Automatic color aligning and compositing of the Prokudin-Gorskii photo collection
Project 1: Image Alignment with Pyramids
- Files: Github Classroom
- Extra disk space: /course/cs1290_students
- Part 1: Questions
- Questions + template in the repository: questions/
- Hand-in process: Gradescope as PDF. Submit anonymous materials please!
- Due: Weds 30th Sept. 2020, 9pm.
- Part 2: Code
- Writeup template: In the repository: writeup/
- Hand-in process: Gradescope. Upload your repo directory to Gradescope. There is an option to import a repo on submission.

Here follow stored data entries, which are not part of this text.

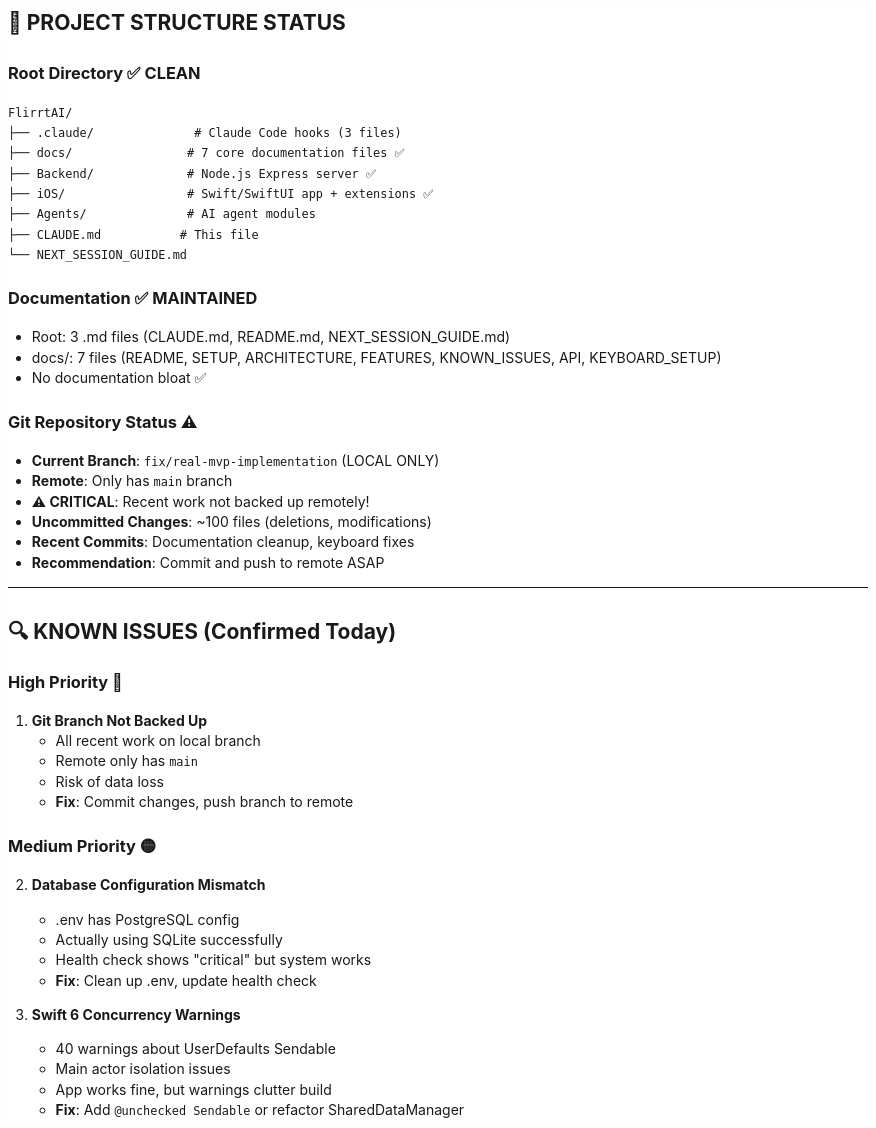
## 📁 PROJECT STRUCTURE STATUS

### Root Directory ✅ CLEAN
```
FlirrtAI/
├── .claude/              # Claude Code hooks (3 files)
├── docs/                # 7 core documentation files ✅
├── Backend/             # Node.js Express server ✅
├── iOS/                 # Swift/SwiftUI app + extensions ✅
├── Agents/              # AI agent modules
├── CLAUDE.md           # This file
└── NEXT_SESSION_GUIDE.md
```

### Documentation ✅ MAINTAINED
- Root: 3 .md files (CLAUDE.md, README.md, NEXT_SESSION_GUIDE.md)
- docs/: 7 files (README, SETUP, ARCHITECTURE, FEATURES, KNOWN_ISSUES, API, KEYBOARD_SETUP)
- No documentation bloat ✅

### Git Repository Status ⚠️
- **Current Branch**: `fix/real-mvp-implementation` (LOCAL ONLY)
- **Remote**: Only has `main` branch
- **⚠️ CRITICAL**: Recent work not backed up remotely!
- **Uncommitted Changes**: ~100 files (deletions, modifications)
- **Recent Commits**: Documentation cleanup, keyboard fixes
- **Recommendation**: Commit and push to remote ASAP

---

## 🔍 KNOWN ISSUES (Confirmed Today)

### High Priority 🔴

1. **Git Branch Not Backed Up**
   - All recent work on local branch
   - Remote only has `main`
   - Risk of data loss
   - **Fix**: Commit changes, push branch to remote

### Medium Priority 🟡

2. **Database Configuration Mismatch**
   - .env has PostgreSQL config
   - Actually using SQLite successfully
   - Health check shows "critical" but system works
   - **Fix**: Clean up .env, update health check

3. **Swift 6 Concurrency Warnings**
   - 40 warnings about UserDefaults Sendable
   - Main actor isolation issues
   - App works fine, but warnings clutter build
   - **Fix**: Add `@unchecked Sendable` or refactor SharedDataManager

- If this fails: required files are in code/, writeup/writeup.pdf —use the
- Submit anonymous materials please!
- Due: Weds 30th Sept. 2020, 9pm.
Sergei Mikhailovich Prokudin-Gorskii (1863-1944) was a photographer ahead of his time. He saw color photography as the wave of the future and came up with a simple idea to produce color photos: record three exposures of every scene onto a glass plate using a red, a green, and a blue filter and then project the monochrome pictures with correctly coloured light to reproduce the color image; color printing of photos was very difficult at the time. Due to the fame he received from his color photos, including the only color portrait of Leo Tolstoy (a famous Russian author), he won the Tzar's permission and funding to travel across the Russian Empire and document it in 'color' photographs. His RGB glass plate negatives were purchased in 1948 by the Library of Congress. They are now digitized and available on-line.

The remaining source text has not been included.